[Data excerpts Boundary: Start]

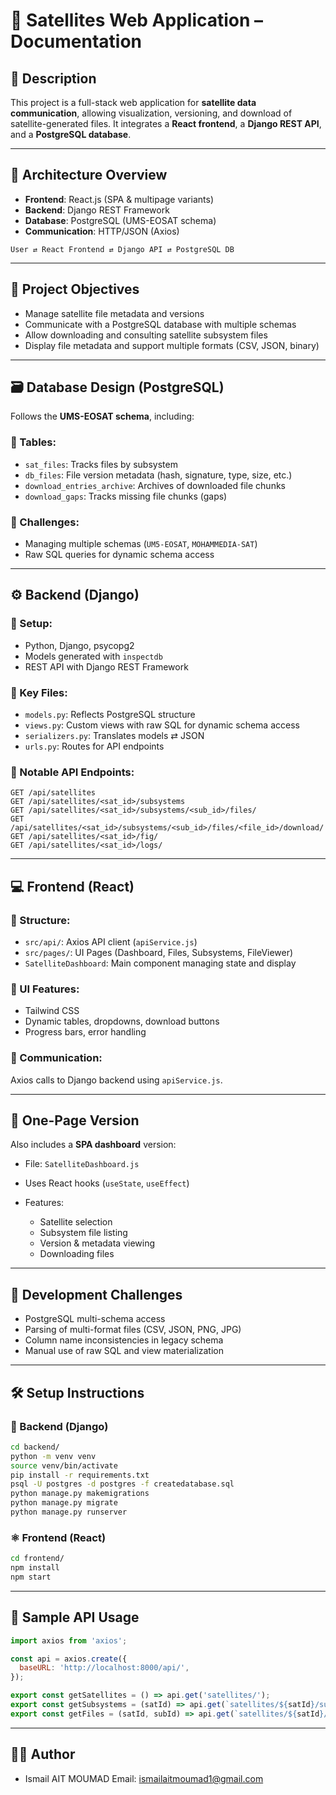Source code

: # 📡 Satellites Web Application – Documentation

## 📝 Description

This project is a full-stack web application for **satellite data communication**, allowing visualization, versioning, and download of satellite-generated files. It integrates a **React frontend**, a **Django REST API**, and a **PostgreSQL database**.

---

## 🧩 Architecture Overview

* **Frontend**: React.js (SPA & multipage variants)
* **Backend**: Django REST Framework
* **Database**: PostgreSQL (UMS-EOSAT schema)
* **Communication**: HTTP/JSON (Axios)

```text
User ⇄ React Frontend ⇄ Django API ⇄ PostgreSQL DB
```

---

## 🎯 Project Objectives

* Manage satellite file metadata and versions
* Communicate with a PostgreSQL database with multiple schemas
* Allow downloading and consulting satellite subsystem files
* Display file metadata and support multiple formats (CSV, JSON, binary)

---

## 🗃️ Database Design (PostgreSQL)

Follows the **UMS-EOSAT schema**, including:

### 🧱 Tables:

* `sat_files`: Tracks files by subsystem
* `db_files`: File version metadata (hash, signature, type, size, etc.)
* `download_entries_archive`: Archives of downloaded file chunks
* `download_gaps`: Tracks missing file chunks (gaps)

### 🔄 Challenges:

* Managing multiple schemas (`UM5-EOSAT`, `MOHAMMEDIA-SAT`)
* Raw SQL queries for dynamic schema access

---

## ⚙️ Backend (Django)

### 🔨 Setup:

* Python, Django, psycopg2
* Models generated with `inspectdb`
* REST API with Django REST Framework

### 🔧 Key Files:

* `models.py`: Reflects PostgreSQL structure
* `views.py`: Custom views with raw SQL for dynamic schema access
* `serializers.py`: Translates models ⇄ JSON
* `urls.py`: Routes for API endpoints

### 📡 Notable API Endpoints:

```
GET /api/satellites
GET /api/satellites/<sat_id>/subsystems
GET /api/satellites/<sat_id>/subsystems/<sub_id>/files/
GET /api/satellites/<sat_id>/subsystems/<sub_id>/files/<file_id>/download/
GET /api/satellites/<sat_id>/fig/
GET /api/satellites/<sat_id>/logs/
```

---

## 💻 Frontend (React)

### 🧱 Structure:

* `src/api/`: Axios API client (`apiService.js`)
* `src/pages/`: UI Pages (Dashboard, Files, Subsystems, FileViewer)
* `SatelliteDashboard`: Main component managing state and display

### 🎨 UI Features:

* Tailwind CSS
* Dynamic tables, dropdowns, download buttons
* Progress bars, error handling

### 🔗 Communication:

Axios calls to Django backend using `apiService.js`.

---

## 🧠 One-Page Version

Also includes a **SPA dashboard** version:

* File: `SatelliteDashboard.js`
* Uses React hooks (`useState`, `useEffect`)
* Features:

  * Satellite selection
  * Subsystem file listing
  * Version & metadata viewing
  * Downloading files

---

## 🚧 Development Challenges

* PostgreSQL multi-schema access
* Parsing of multi-format files (CSV, JSON, PNG, JPG)
* Column name inconsistencies in legacy schema
* Manual use of raw SQL and view materialization

---

## 🛠️ Setup Instructions

### 🔁 Backend (Django)

```bash
cd backend/
python -m venv venv
source venv/bin/activate
pip install -r requirements.txt
psql -U postgres -d postgres -f createdatabase.sql
python manage.py makemigrations
python manage.py migrate
python manage.py runserver
```

### ⚛️ Frontend (React)

```bash
cd frontend/
npm install
npm start
```

---

## 🧪 Sample API Usage

```js
import axios from 'axios';

const api = axios.create({
  baseURL: 'http://localhost:8000/api/',
});

export const getSatellites = () => api.get('satellites/');
export const getSubsystems = (satId) => api.get(`satellites/${satId}/subsystems/`);
export const getFiles = (satId, subId) => api.get(`satellites/${satId}/subsystems/${subId}/files/`);
```

---

## 👨‍💻 Author

* Ismail AIT MOUMAD
Email: ismailaitmoumad1@gmail.com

[Data excerpts Boundary: End]

--- Exercise ---
Leaving out every picture, repeat exactly the lines of the records from the start through the line that has "## 📝 Description".

--- Solution for this exercise ---
Source code

: # 📡 Satellites Web Application – Documentation

## 📝 Description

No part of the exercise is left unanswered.